L'écrivain barcelonais Juan Marsé, grand narrateur de sa ville, prix Cervantes en 2008, est décédé samedi 18 juillet à 87 ans, a annoncé dimanche son agence littéraire Balcells.

"Nous regrettons profondément la mort de Juan Marsé (Barcelone, 8 janvier 1933 - 18 juillet 2020). Repose en paix, cher Juan", a publié son agence sur Twitter.

Apprenti-joaillier à 13 ans

L'auteur catalan avait reçu en 2008 le prix Cervantès, considéré comme le Nobel des lettres hispaniques, pour son œuvre contant la ville de Barcelone, théâtre d'une enfance au temps du franquisme, sans cesse réinventée dans ses livres.

Orphelin de mère, le petit Juan Faneca Roca est adopté par le couple Marsé dont il prend le nom. Dans l'après-guerre civile, remportée en 1939 par les troupes nationalistes de Franco, son père adoptif va en prison comme "rouge" (communiste) et républicain, racontera-t-il. Il travaille dès l'âge de 13 ans comme apprenti joaillier : "Le besoin d'apporter un autre salaire à la maison me libéra d'un collège ennuyeux où l'on ne m'apprenait qu'à chanter le Cara al sol (hymne de l'extrême droite et du franquisme, ndlr) et réciter le rosaire", dira-t-il.

C'est lors de son service militaire dans l'enclave espagnole de Ceuta au Maroc qu'il décide d'écrire son premier roman, Enfermés avec un seul jouet, qui sera publié en 1961 et qui raconte une jeunesse bourgeoise désorientée après la guerre civile.

La Barcelone populaire et républicaine de son enfance

L'ouvrier épate d'autant plus le monde littéraire que "presque tous les écrivains, du moins à Barcelone, étaient issus de la bourgeoisie", a-t-il relevé.
Dès lors il ne va plus cesser de reconstruire dans ses romans le quartier populaire de son enfance, mêlant baraques et terrains vagues, et souvent, faire revivre la Barcelone réprimée sous la dictature : républicaine, catalaniste, laïque.

"La littérature est un règlement de comptes avec la vie" qui est rarement comme on l'espérait, disait ce citadin au visage buriné et au regard noir tour à tour ironique et mélancolique, auteur de quinze romans en près de soixante ans. 
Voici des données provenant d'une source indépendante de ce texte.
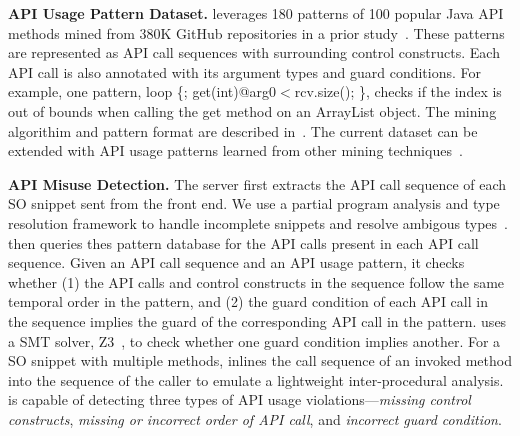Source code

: \begin{table*}[!th]
{\begin{tabular}{|l|l|l|}
\end{tabular}
}
\caption{Description templates for different types of API usage violations. {\textless?\textgreater} and {\textless before/after\textgreater} are instantiated based on API usage violations and correct patterns. The digits in the last column are the Stack Overflow post ids where each example warning message is reported.}
\label{tab:template}
\end{table*}

{\bf API Usage Pattern Dataset.} {\tool} leverages 180 patterns of 100 popular Java API methods mined from 380K GitHub repositories in a prior study~\cite{zhang2018code}. These patterns are represented as API call sequences with surrounding control constructs. Each API call is also annotated with its argument types and guard conditions. For example, one pattern, {\ttt loop \{; get(int)@arg0$<$rcv.size(); \}}, checks if the index is out of bounds when calling the {\ttt get} method on an {\ttt ArrayList} object. The mining algorithim and pattern format are described in~\cite{zhang2018code}. The current dataset can be extended with API usage patterns learned from other mining techniques~\cite{gruska2010learning, wang2013mining, zhong2009mapo, Nguyen09}. 

{\bf API Misuse Detection.} The server first extracts the API call sequence of each SO snippet sent from the front end. We use a partial program analysis and type resolution framework to handle incomplete snippets and resolve ambigous types~\cite{subramanian2014live}. {\tool} then queries thes pattern database for the API calls present in each API call sequence. Given an API call sequence and an API usage pattern, it checks whether (1) the API calls and control constructs in the sequence follow the same temporal order in the pattern, and (2) the guard condition of each API call in the sequence implies the guard of the corresponding API call in the pattern. {\tool} uses a SMT solver, Z3~\cite{de2008z3}, to check whether one guard condition implies another. For a SO snippet with multiple methods, {\tool} inlines the call sequence of an invoked method into the sequence of the caller to emulate a lightweight inter-procedural analysis. {\tool} is capable of detecting three types of API usage violations---{\em missing control constructs}, {\em missing or incorrect order of API call}, and {\em incorrect guard condition}.


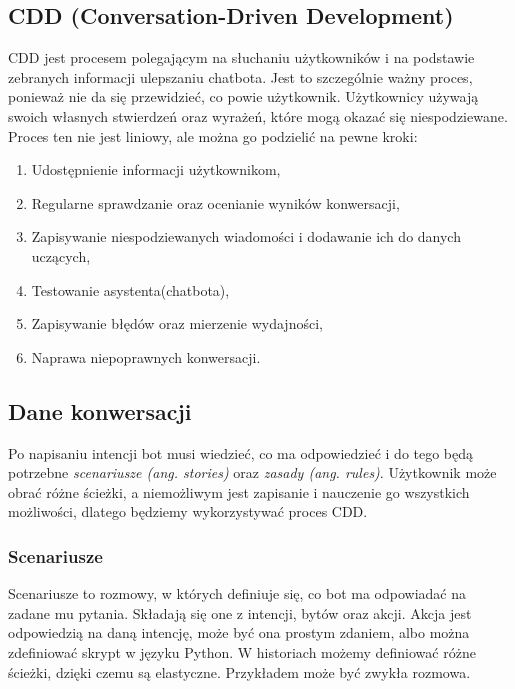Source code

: \documentclass{article}
\begin{document}
\subsection{CDD (Conversation-Driven Development)}
CDD jest procesem polegającym na słuchaniu użytkowników i na podstawie
zebranych informacji ulepszaniu chatbota. Jest to szczególnie ważny proces,
ponieważ nie da się przewidzieć, co powie użytkownik. Użytkownicy używają
swoich własnych stwierdzeń oraz wyrażeń, które mogą okazać się niespodziewane.
Proces ten nie jest liniowy, ale można go podzielić na pewne kroki:
\begin{enumerate}
    \item[\textcolor{violet}{\textbullet}] Udostępnienie informacji użytkownikom,
    \item[\textcolor{violet}{\textbullet}] Regularne sprawdzanie oraz ocenianie wyników konwersacji,
    \item[\textcolor{violet}{\textbullet}] Zapisywanie niespodziewanych wiadomości i dodawanie ich do danych
    uczących,
    \item[\textcolor{violet}{\textbullet}] Testowanie asystenta(chatbota),
    \item[\textcolor{violet}{\textbullet}] Zapisywanie błędów oraz mierzenie wydajności,
    \item[\textcolor{violet}{\textbullet}] Naprawa niepoprawnych konwersacji.
\end{enumerate}

\subsection{Dane konwersacji}
Po napisaniu intencji bot musi wiedzieć, co ma odpowiedzieć i do tego będą
potrzebne \emph{scenariusze (ang. stories)} oraz \emph{zasady (ang. rules)}.
Użytkownik może obrać różne ścieżki, a niemożliwym jest zapisanie i
nauczenie go wszystkich możliwości, dlatego będziemy wykorzystywać proces CDD.

\subsubsection{Scenariusze}
Scenariusze to rozmowy, w których definiuje się, co bot ma odpowiadać na zadane
mu pytania. Składają się one z intencji, bytów oraz akcji. Akcja jest
odpowiedzią na daną intencję, może być ona prostym zdaniem, albo można
zdefiniować skrypt w języku Python. W historiach możemy definiować różne
ścieżki, dzięki czemu są elastyczne. Przykładem może być zwykła rozmowa.
\end{document}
L'un des plus célèbres, Teresa l'après-midi (1966) est la chronique d'une passion transgressive et finalement calamiteuse entre un fils de pauvre qui voudrait ne plus l'être et une étudiante des quartiers chics. Une œuvre inacceptable pour l'Espagne puritaine et "nationale catholique" de Francisco Franco, où la censure trancha : "Le roman présente différentes scènes scabreuses, son fond est franchement immoral et il y fait de nombreuses mentions politiques à caractère gauchiste".

Pour la dualité culturelle et linguistique de la Catalogne

Parlant le catalan en famille, il écrivait en espagnol et valorisa toujours ce qu'il appelait "la dualité culturelle et linguistique de la Catalogne". Il critiquait durement le mouvement indépendantiste - qui l'ennuyait profondément - comme la projection d'"une Catalogne qui n'existe pas".

Juan Marsé a vécu à Paris au début des années 1960 où il travaillait comme garçon de laboratoire à l'Institut Pasteur et comme professeur d'espagnol. Il entre à cette époque au parti communiste. De retour à Barcelone, il continue à écrire des romans et des scénarios de cinéma tout en travaillant pour des revues.

Son roman Si te dicen que caí (Adieu la vie, adieu l'amour, 1973), inspiré de son enfance, est aussi censuré en Espagne mais il est primé au Mexique. Il y introduit tout un pan d'histoire de la résistance antifranquiste à Barcelone à partir de 1945. C'est "un manifeste pour la liberté d'expression", selon l'écrivain Antonio Muñoz Molina. Il ne sera édité en Espagne après la mort de Franco en 1975.

De nombreux prix

Juan Marsé a ensuite enchaîné les prix : prix Planeta en 1978 pour La muchacha de las bragas de oro (La Fille à la culotte d'or, 1981), prix Ciudad de Bacelona pour Ronda del Guinardó (Boulevard du Guinardó, 1984), prix Ateneo de Sevilla pour El amante bilingüe ( L'Amant bilingue, 1990), puis deux prix, le Premio de la Crítica et le Premio nacional de narrativa pour Rabos de lagartija ( Des lézards dans le ravin, 2000).

Plusieurs de ses romans ont été adaptés au théâtre et au cinéma. Notamment El Embrujo de Shanghaï (Les Nuits de Shanghaï), porté à l'écran par Fernando Trueba.

En 2008, à la réception du prix Cervantes, il s'était revendiqué "amoureux inconditionnel de la fiction". Celle qui, disait-il, parvient à avoir "plus de poids et de solidité que le réel, plus de vie propre et plus de sens".